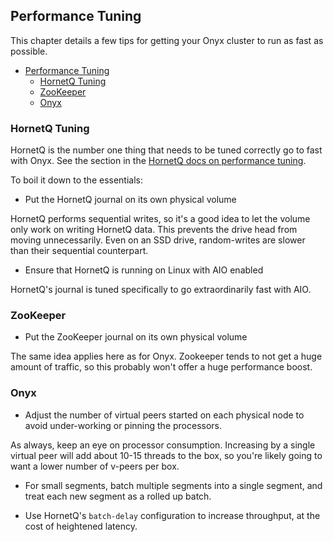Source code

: ## Performance Tuning

This chapter details a few tips for getting your Onyx cluster to run as fast as possible.

<!-- START doctoc generated TOC please keep comment here to allow auto update -->
<!-- DON'T EDIT THIS SECTION, INSTEAD RE-RUN doctoc TO UPDATE -->

- [Performance Tuning](#performance-tuning)
  - [HornetQ Tuning](#hornetq-tuning)
  - [ZooKeeper](#zookeeper)
  - [Onyx](#onyx)

<!-- END doctoc generated TOC please keep comment here to allow auto update -->


### HornetQ Tuning

HornetQ is the number one thing that needs to be tuned correctly go to fast with Onyx. See the section in the [HornetQ docs on performance tuning](http://docs.jboss.org/hornetq/2.4.0.Final/docs/user-manual/html_single/#perf-tuning).

To boil it down to the essentials:

-  Put the HornetQ journal on its own physical volume

HornetQ performs sequential writes, so it's a good idea to let the volume only work on writing HornetQ data. This prevents the drive head from moving unnecessarily. Even on an SSD drive, random-writes are slower than their sequential counterpart.

-  Ensure that HornetQ is running on Linux with AIO enabled

HornetQ's journal is tuned specifically to go extraordinarily fast with AIO.

### ZooKeeper

- Put the ZooKeeper journal on its own physical volume

The same idea applies here as for Onyx. Zookeeper tends to not get a huge amount of traffic, so this probably won't offer a huge performance boost.

### Onyx

- Adjust the number of virtual peers started on each physical node to avoid under-working or pinning the processors.

As always, keep an eye on processor consumption. Increasing by a single virtual peer will add about 10-15 threads to the box, so you're likely going to want a lower number of v-peers per box.

- For small segments, batch multiple segments into a single segment, and treat each new segment as a rolled up batch.

- Use HornetQ's `batch-delay` configuration to increase throughput, at the cost of heightened latency.

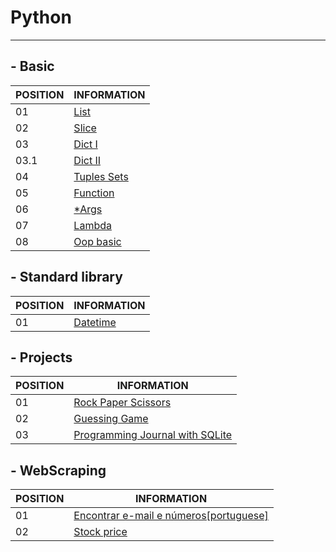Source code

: # Python 
--------------------------------------------------------------------------------

##   - Basic 

POSITION  |INFORMATION 
--------- | ------
01        |<a href="https://github.com/ddenerson/py.basic/blob/master/basic/01_list.py">List<a/>
02        |<a href="https://github.com/ddenerson/py.basic/blob/master/basic/02_slice.py">Slice<a/>
03        |<a href="https://github.com/ddenerson/py.basic/blob/master/basic/03.a_dict.py">Dict I <a/>
03.1      |<a href="https://github.com/ddenerson/py.basic/blob/master/basic/03.b_dict_ex.py">Dict II<a/>
04        |<a href="https://github.com/ddenerson/py.basic/blob/master/basic/04_tuples_sets.py">Tuples Sets<a/>
05        |<a href="https://github.com/ddenerson/py.basic/blob/master/basic/05_function.py">Function</a>
06        |<a href="https://github.com/ddenerson/py.basic/blob/master/basic/06_*args.py">*Args<a/>
07        |<a href="https://github.com/ddenerson/py.basic/blob/master/basic/07_lambda.py">Lambda<a/>
08        |<a href="https://github.com/ddenerson/py.basic/blob/master/basic/08_Oop.ipynb">Oop basic <a/>
 
##  -   Standard library

POSITION  | INFORMATION
--------- | ------
 01       | <a href="https://github.com/ddenerson/py.basic/blob/master/%20Standard%20library/datetime_.py">Datetime<a/>

##  - Projects 

POSITION  | INFORMATION
--------- | ------
01        | <a href="https://github.com/ddenerson/py.basic/blob/master/projects/01_rock_paper_scissors.py">Rock Paper Scissors<a/>
02        | <a href="https://github.com/ddenerson/py.basic/blob/master/projects/02_guessing_game.py">Guessing Game<a/>
03        | <a href="https://github.com/ddenerson/py.basic/blob/master/projects/03_App">Programming Journal with SQLite<a/>


## - WebScraping
 
 POSITION | INFORMATION
--------- | ------
01        |  <a href="https://github.com/ddenerson/py.basic/tree/master/WebScraping">Encontrar e-mail e números[portuguese]<a/>
 02       | <a href="https://github.com/ddenerson/py.basic/tree/master/WebScraping/02-%20Stock%20price%20">Stock price<a/>
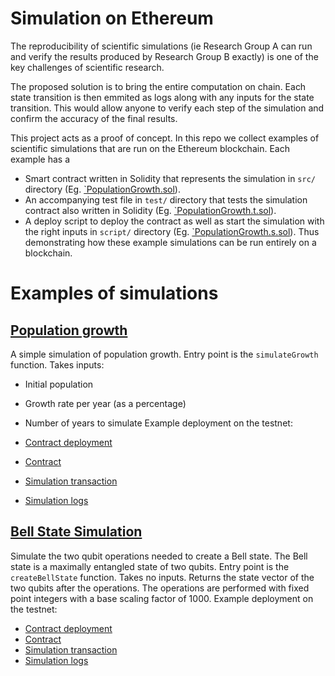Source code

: # Simulation on Ethereum

The reproducibility of scientific simulations (ie Research Group A can run and verify the results produced by Research Group B exactly) is one of the key challenges of scientific research.

The proposed solution is to bring the entire computation on chain.
Each state transition is then emmited as logs along with any inputs for the state transition.
This would allow anyone to verify each step of the simulation and confirm the accuracy of the final results.

This project acts as a proof of concept.
In this repo we collect examples of scientific simulations that are run on the Ethereum blockchain.
Each example has a

- Smart contract written in Solidity that represents the simulation in `src/` directory (Eg. [`PopulationGrowth.sol](src/PopulationGrowth.sol)).
- An accompanying test file in `test/` directory that tests the simulation contract also written in Solidity (Eg. [`PopulationGrowth.t.sol](test/PopulationGrowth.t.sol)).
- A deploy script to deploy the contract as well as start the simulation with the right inputs in `script/` directory (Eg. [`PopulationGrowth.s.sol](script/PopulationGrowth.s.sol)).
Thus demonstrating how these example simulations can be run entirely on a blockchain.

# Examples of simulations

## [Population growth](src/PopulationGrowth.sol)

A simple simulation of population growth.
Entry point is the `simulateGrowth` function.
Takes inputs:

- Initial population
- Growth rate per year (as a percentage)
- Number of years to simulate
Example deployment on the testnet:

- [Contract deployment](https://sepolia.etherscan.io/tx/0x593b84e8b4a99b51bd28afd15cf7683d3a9f0199032c021d59d3a2237f6c3a81)
- [Contract](https://sepolia.etherscan.io/address/0x57a18da55088581055defa7cb584b55dd7d33b66)
- [Simulation transaction](https://sepolia.etherscan.io/tx/0x23c38ce613260b145ad53d7a6f43d96a22db7c7c23247249b071988074679768)
- [Simulation logs](https://sepolia.etherscan.io/tx/0x23c38ce613260b145ad53d7a6f43d96a22db7c7c23247249b071988074679768#eventlog)

## [Bell State Simulation](src/QuantumEntanglement.sol)

Simulate the two qubit operations needed to create a Bell state.
The Bell state is a maximally entangled state of two qubits.
Entry point is the `createBellState` function.
Takes no inputs.
Returns the state vector of the two qubits after the operations. The operations are performed with fixed point integers with a base scaling factor of 1000.
Example deployment on the testnet:

- [Contract deployment](https://sepolia.etherscan.io/tx/0x5931d9e5c3fcd19ead83f003a59f10e1a1dd6471ce4bc334ee750d0787d4fd90)
- [Contract](https://sepolia.etherscan.io/address/0x33049afb04dd18059a7fa031a0d90247079f4735)
- [Simulation transaction](https://sepolia.etherscan.io/tx/0x4f88a06fe28f80f3b5343fc335b0a10f51def1cbc9ecc4b6830ed8245fdabe72)
- [Simulation logs](https://sepolia.etherscan.io/tx/0x4f88a06fe28f80f3b5343fc335b0a10f51def1cbc9ecc4b6830ed8245fdabe72#eventlog)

Task requirements >> Transcribe each entry above exactly, apart from the pictures.

Output of the task >>
Source code

: ## Performance Tuning

This chapter details a few tips for getting your Onyx cluster to run as fast as possible.

<!-- START doctoc generated TOC please keep comment here to allow auto update -->
<!-- DON'T EDIT THIS SECTION, INSTEAD RE-RUN doctoc TO UPDATE -->

- [Performance Tuning](#performance-tuning)
  - [HornetQ Tuning](#hornetq-tuning)
  - [ZooKeeper](#zookeeper)
  - [Onyx](#onyx)

<!-- END doctoc generated TOC please keep comment here to allow auto update -->


### HornetQ Tuning

HornetQ is the number one thing that needs to be tuned correctly go to fast with Onyx. See the section in the [HornetQ docs on performance tuning](http://docs.jboss.org/hornetq/2.4.0.Final/docs/user-manual/html_single/#perf-tuning).

To boil it down to the essentials:

-  Put the HornetQ journal on its own physical volume

HornetQ performs sequential writes, so it's a good idea to let the volume only work on writing HornetQ data. This prevents the drive head from moving unnecessarily. Even on an SSD drive, random-writes are slower than their sequential counterpart.

-  Ensure that HornetQ is running on Linux with AIO enabled

HornetQ's journal is tuned specifically to go extraordinarily fast with AIO.

### ZooKeeper

- Put the ZooKeeper journal on its own physical volume

The same idea applies here as for Onyx. Zookeeper tends to not get a huge amount of traffic, so this probably won't offer a huge performance boost.

### Onyx

- Adjust the number of virtual peers started on each physical node to avoid under-working or pinning the processors.

As always, keep an eye on processor consumption. Increasing by a single virtual peer will add about 10-15 threads to the box, so you're likely going to want a lower number of v-peers per box.

- For small segments, batch multiple segments into a single segment, and treat each new segment as a rolled up batch.

- Use HornetQ's `batch-delay` configuration to increase throughput, at the cost of heightened latency.

Source code

: # Python 
--------------------------------------------------------------------------------

##   - Basic 

POSITION  |INFORMATION 
--------- | ------
01        |<a href="https://github.com/ddenerson/py.basic/blob/master/basic/01_list.py">List<a/>
02        |<a href="https://github.com/ddenerson/py.basic/blob/master/basic/02_slice.py">Slice<a/>
03        |<a href="https://github.com/ddenerson/py.basic/blob/master/basic/03.a_dict.py">Dict I <a/>
03.1      |<a href="https://github.com/ddenerson/py.basic/blob/master/basic/03.b_dict_ex.py">Dict II<a/>
04        |<a href="https://github.com/ddenerson/py.basic/blob/master/basic/04_tuples_sets.py">Tuples Sets<a/>
05        |<a href="https://github.com/ddenerson/py.basic/blob/master/basic/05_function.py">Function</a>
06        |<a href="https://github.com/ddenerson/py.basic/blob/master/basic/06_*args.py">*Args<a/>
07        |<a href="https://github.com/ddenerson/py.basic/blob/master/basic/07_lambda.py">Lambda<a/>
08        |<a href="https://github.com/ddenerson/py.basic/blob/master/basic/08_Oop.ipynb">Oop basic <a/>
 
##  -   Standard library

POSITION  | INFORMATION
--------- | ------
 01       | <a href="https://github.com/ddenerson/py.basic/blob/master/%20Standard%20library/datetime_.py">Datetime<a/>

##  - Projects 

POSITION  | INFORMATION
--------- | ------
01        | <a href="https://github.com/ddenerson/py.basic/blob/master/projects/01_rock_paper_scissors.py">Rock Paper Scissors<a/>
02        | <a href="https://github.com/ddenerson/py.basic/blob/master/projects/02_guessing_game.py">Guessing Game<a/>
03        | <a href="https://github.com/ddenerson/py.basic/blob/master/projects/03_App">Programming Journal with SQLite<a/>


## - WebScraping
 
 POSITION | INFORMATION
--------- | ------
01        |  <a href="https://github.com/ddenerson/py.basic/tree/master/WebScraping">Encontrar e-mail e números[portuguese]<a/>
 02       | <a href="https://github.com/ddenerson/py.basic/tree/master/WebScraping/02-%20Stock%20price%20">Stock price<a/>
Source code

: # Simulation on Ethereum

The reproducibility of scientific simulations (ie Research Group A can run and verify the results produced by Research Group B exactly) is one of the key challenges of scientific research.

The proposed solution is to bring the entire computation on chain.
Each state transition is then emmited as logs along with any inputs for the state transition.
This would allow anyone to verify each step of the simulation and confirm the accuracy of the final results.

This project acts as a proof of concept.
In this repo we collect examples of scientific simulations that are run on the Ethereum blockchain.
Each example has a

- Smart contract written in Solidity that represents the simulation in `src/` directory (Eg. [`PopulationGrowth.sol](src/PopulationGrowth.sol)).
- An accompanying test file in `test/` directory that tests the simulation contract also written in Solidity (Eg. [`PopulationGrowth.t.sol](test/PopulationGrowth.t.sol)).
- A deploy script to deploy the contract as well as start the simulation with the right inputs in `script/` directory (Eg. [`PopulationGrowth.s.sol](script/PopulationGrowth.s.sol)).
Thus demonstrating how these example simulations can be run entirely on a blockchain.

# Examples of simulations

## [Population growth](src/PopulationGrowth.sol)

A simple simulation of population growth.
Entry point is the `simulateGrowth` function.
Takes inputs:

- Initial population
- Growth rate per year (as a percentage)
- Number of years to simulate
Example deployment on the testnet:

- [Contract deployment](https://sepolia.etherscan.io/tx/0x593b84e8b4a99b51bd28afd15cf7683d3a9f0199032c021d59d3a2237f6c3a81)
- [Contract](https://sepolia.etherscan.io/address/0x57a18da55088581055defa7cb584b55dd7d33b66)
- [Simulation transaction](https://sepolia.etherscan.io/tx/0x23c38ce613260b145ad53d7a6f43d96a22db7c7c23247249b071988074679768)
- [Simulation logs](https://sepolia.etherscan.io/tx/0x23c38ce613260b145ad53d7a6f43d96a22db7c7c23247249b071988074679768#eventlog)

## [Bell State Simulation](src/QuantumEntanglement.sol)

Simulate the two qubit operations needed to create a Bell state.
The Bell state is a maximally entangled state of two qubits.
Entry point is the `createBellState` function.
Takes no inputs.
Returns the state vector of the two qubits after the operations. The operations are performed with fixed point integers with a base scaling factor of 1000.
Example deployment on the testnet:

- [Contract deployment](https://sepolia.etherscan.io/tx/0x5931d9e5c3fcd19ead83f003a59f10e1a1dd6471ce4bc334ee750d0787d4fd90)
- [Contract](https://sepolia.etherscan.io/address/0x33049afb04dd18059a7fa031a0d90247079f4735)
- [Simulation transaction](https://sepolia.etherscan.io/tx/0x4f88a06fe28f80f3b5343fc335b0a10f51def1cbc9ecc4b6830ed8245fdabe72)
- [Simulation logs](https://sepolia.etherscan.io/tx/0x4f88a06fe28f80f3b5343fc335b0a10f51def1cbc9ecc4b6830ed8245fdabe72#eventlog)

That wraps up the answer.